I didn't miss that and I'm not sure what argument you're making. It sounds like you're trying to say that state censorship is conditional, but I'll give you the benefit of the doubt to make your case.
I still don't understand the justification. Not trying to be difficult, I just don't see where you're going with this. Can you explain your point of view in plain terms?
I'm not really interested in doing that. My question was asked firstly to give you an opportunity to explain your perspective around what I saw to be a not obvious claim and secondly to bring light to the fact that you can't explain it (if that happens to be the case as it seems here).
The opportunity for you to explain it is an opportunity to exonerate your point of view.

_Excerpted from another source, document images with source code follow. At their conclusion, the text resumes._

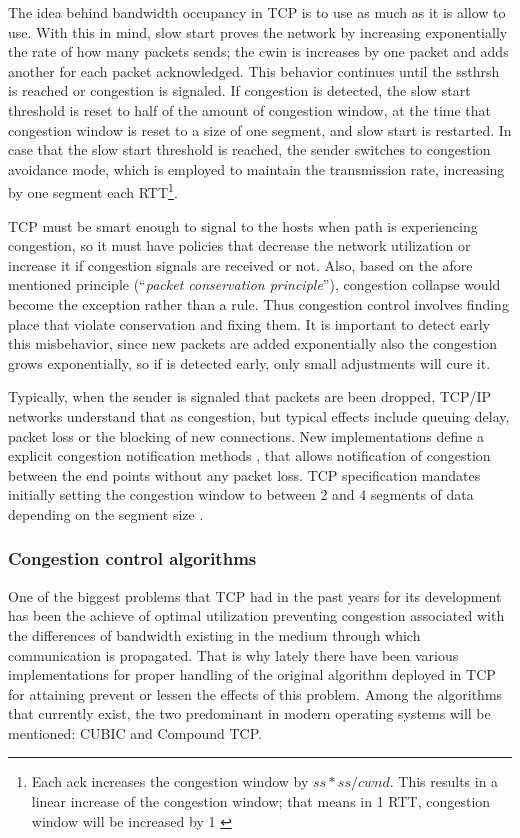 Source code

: The idea behind bandwidth occupancy in TCP is to use as much as it is allow to
use. With this in mind, slow start proves the network by increasing
exponentially the rate of how many packets sends; the \gls{cwin} is
increases by one packet and adds another for each packet acknowledged. This
behavior continues until the \gls{ssthrsh} is reached or
congestion is signaled. If congestion is detected, the slow start threshold is
reset to half of the amount of congestion window, at the time that congestion
window is reset to a size of one segment, and slow start is restarted. In case
that the slow start threshold is reached, the sender switches to congestion
avoidance mode, which is employed to maintain the transmission rate,
increasing by one segment each RTT\footnote{Each ack increases the congestion
window by $ss*ss/cwnd$. This results in a linear increase of the congestion
window; that means in 1 RTT, congestion window will be increased by
1 \cite{JacobsonCAC} \cite{rfc879} \cite{rfc2460}}.

TCP must be smart enough to signal to the hosts when path is experiencing
congestion, so it must have policies that decrease the network utilization or
increase it if congestion signals are received or not. Also, based on the
afore mentioned principle (``\textit{packet conservation principle}''),
congestion collapse would become the exception rather than a rule. Thus
congestion control involves finding place that violate conservation and fixing
them. It is important to detect early this misbehavior, since new packets are
added exponentially also the congestion grows exponentially, so if is detected
early, only small adjustments will cure it.

Typically, when the sender is signaled that packets are been dropped, TCP/IP
networks understand that as congestion, but typical effects include queuing
delay, packet loss or the blocking of new connections. New implementations
define a explicit congestion notification methods \cite{rfc3168}, that allows
notification of congestion between the end points without any packet loss. TCP
specification mandates initially setting the congestion window to between 2
and 4 segments of data depending on the segment size \cite{rfc3390}.

\subsubsection{Congestion control algorithms}
One of the biggest problems that TCP had in the past years for its development
has been the achieve of optimal utilization preventing congestion associated
with the differences of bandwidth existing in the medium through which
communication is propagated. That is why lately there have been various
implementations for proper handling of the original algorithm 
deployed in TCP for attaining prevent or lessen the effects of this problem.
Among the algorithms that currently exist, the two predominant in modern
operating systems will be mentioned: CUBIC and Compound TCP.


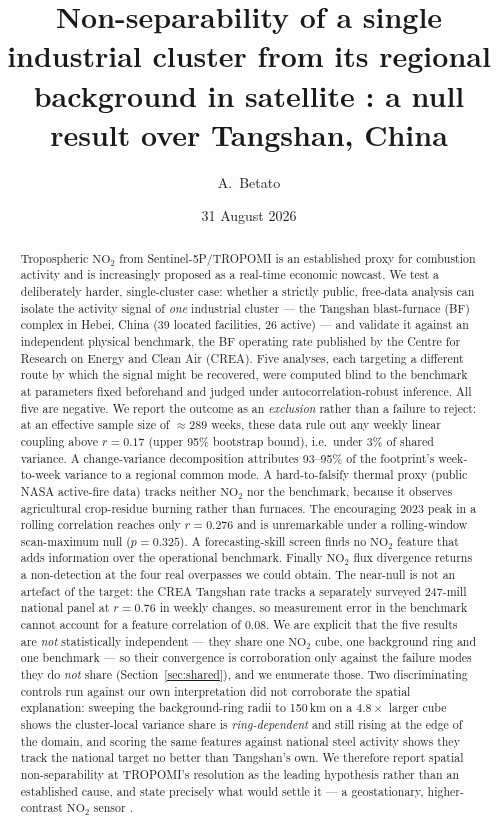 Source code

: \documentclass[11pt,a4paper]{article}
\title{\bfseries Non-separability of a single industrial cluster from its regional
background in satellite \ce{NO_2}: a null result over Tangshan, China}
\author[1]{A.~Betato}
\affil[1]{Independent researcher --- \texttt{abetatos@gmail.com}}
\date{31 August 2026}
\newcommand{\rval}[1]{\mbox{$r=#1$}}
\providecommand{\ce}[1]{\ensuremath{\mathrm{#1}}}
\begin{document}
\maketitle

\begin{abstract}
\noindent
Tropospheric \ce{NO_2} from Sentinel-5P/TROPOMI is an established proxy for combustion activity
and is increasingly proposed as a real-time economic nowcast. We test a deliberately harder,
single-cluster case: whether a strictly public, free-data analysis can isolate the activity signal
of \emph{one} industrial cluster --- the Tangshan blast-furnace (BF) complex in Hebei, China (39
located facilities, 26 active) --- and validate it against an independent physical benchmark, the
BF operating rate published by the Centre for Research on Energy and Clean Air (CREA). Five
analyses, each targeting a different route by which the signal might be recovered, were computed
blind to the benchmark at parameters fixed beforehand and judged under autocorrelation-robust
inference. All five are negative. We report the outcome as an \emph{exclusion} rather than a
failure to reject: at an effective sample size of $\approx289$ weeks, these data rule out any
weekly linear coupling above \rval{0.17} (upper 95\% bootstrap bound), i.e.\ under 3\% of shared
variance. A change-variance decomposition attributes 93--95\% of the footprint's week-to-week
variance to a regional common mode. A hard-to-falsify thermal proxy (public NASA active-fire data)
tracks neither \ce{NO_2} nor the benchmark, because it observes agricultural crop-residue burning
rather than furnaces. The encouraging 2023 peak in a rolling correlation reaches only \rval{0.276}
and is unremarkable under a rolling-window scan-maximum null ($p=0.325$). A forecasting-skill
screen finds no \ce{NO_2} feature that adds information over the operational benchmark. Finally
\ce{NO_2} flux divergence \citep{beirle_2021,beirle_2023} returns a non-detection at the four real
overpasses we could obtain. The near-null is not an artefact of the target: the CREA Tangshan rate
tracks a separately surveyed 247-mill national panel at \rval{0.76} in weekly changes, so
measurement error in the benchmark cannot account for a feature correlation of $0.08$. We are
explicit that the five results are \emph{not} statistically independent --- they share one
\ce{NO_2} cube, one background ring and one benchmark --- so their convergence is corroboration
only against the failure modes they do \emph{not} share (Section~\ref{sec:shared}), and we
enumerate those. Two discriminating controls run against our own interpretation did not
corroborate the spatial explanation: sweeping the background-ring radii to 150\,km on a
$4.8\times$ larger cube shows the cluster-local variance share is \emph{ring-dependent} and still
rising at the edge of the domain, and scoring the same features against national steel activity
shows they track the national target no better than Tangshan's own. We therefore report spatial
non-separability at TROPOMI's resolution as the leading hypothesis rather than an established
cause, and state precisely what would settle it --- a geostationary, higher-contrast \ce{NO_2}
sensor \citep{kim_2020_gems,park_2025_gems_gan}.


\end{abstract}
\end{document}

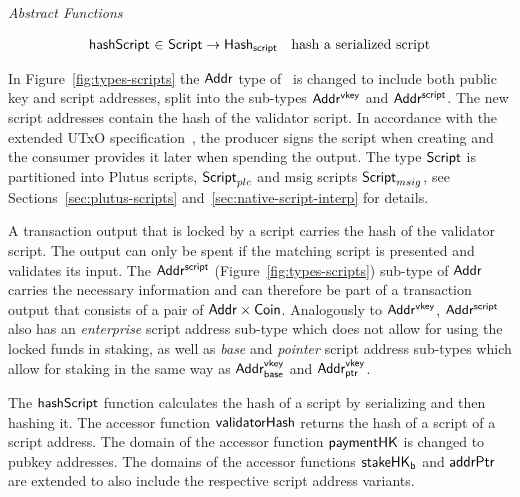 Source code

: \documentclass[11pt,a4paper,dvipsnames]{article}
\newcommand{\Addr}{\type{Addr}}
\newcommand{\AddrVKey}{\type{Addr^{vkey}}}
\newcommand{\Coin}{\type{Coin}}
\newcommand{\AddrVKeyB}{\type{Addr^{vkey}_{base}}}
\newcommand{\AddrVKeyP}{\type{Addr^{vkey}_{ptr}}}
\newcommand{\AddrScr}{\type{Addr^{script}}}
\newcommand{\HashScr}{\type{Hash_{script}}}
\newcommand{\Script}{\type{Script}}
\newcommand{\ScriptPlutus}{\Script_{plc}}
\newcommand{\ScriptMSig}{\Script_{msig}}
\theoremstyle{definition}
\begin{document}
\begin{figure*}[hbt]
  \emph{Abstract Functions}

  \begin{equation*}
    \begin{array}{r@{~\in~}lr}
      \fun{hashScript} & \Script \to \HashScr & \text{hash a serialized script}
    \end{array}
  \end{equation*}

  \caption{Types for Scripts and Script Addresses}
  \label{fig:types-scripts}
\end{figure*}

In Figure~\ref{fig:types-scripts} the $\Addr$ type of~\cite{shelley_formal_spec}
is changed to include both public key and script addresses, split into the
sub-types $\AddrVKey$ and $\AddrScr$. The new script addresses contain the hash
of the validator script. In accordance with the extended UTxO
specification~\cite{plutus_eutxo}, the producer signs the script when creating
and the consumer provides it later when spending the output. The type $\Script$
is partitioned into Plutus scripts, $\ScriptPlutus$ and msig scripts
$\ScriptMSig$, see Sections~\ref{sec:plutus-scripts}
and~\ref{sec:native-script-interp} for details.

A transaction output that is locked by a script carries the hash of the
validator script. The output can only be spent if the matching script is
presented and validates its input. The $\AddrScr$
(Figure~\ref{fig:types-scripts}) sub-type of $\Addr$ carries the necessary
information and can therefore be part of a transaction output that consists of a
pair of $\Addr\times\Coin$. Analogously to $\AddrVKey$, $\AddrScr$ also has an
\emph{enterprise} script address sub-type which does not allow for using the
locked funds in staking, as well as \emph{base} and \emph{pointer} script
address sub-types which allow for staking in the same way as $\AddrVKeyB$ and
$\AddrVKeyP$.

The $\mathsf{hashScript}$ function calculates the hash of a script by serializing
and then hashing it. The accessor function $\mathsf{validatorHash}$ returns the
hash of a script of a script address. The domain of the accessor function
$\mathsf{paymentHK}$ is changed to pubkey addresses. The domains of the accessor
functions $\mathsf{stakeHK_b}$ and $\mathsf{addrPtr}$ are extended to also include the
respective script address variants.
\end{document}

You don't have to take it.
You are essentially saying “The enemies of a government seek to undermine it so let’s stop people from talking to each other.”
I mean how is that logic different from what Stalin did during the Soviet Union? “The capitalists want to overthrow us, let’s deploy the totalitarian surveillance state to control and monitor the people to stop them from rising up”.
And how is any of this logic compatible with democracy or human liberty?
The use of an external threat to justify internal suppression of basic human freedoms such as the freedom of speech. Freedom of speech naturally includes the ability to communicate with others. When the government blocks people from communicating with each other using an external threat as an excuse that is Orwellian.
It is Orwellian because in George Orwell’s novel 1984 the 3 governments remaining in the world are at war with each other and each government uses the threat of the others for total surveillance and suppression of their own populations.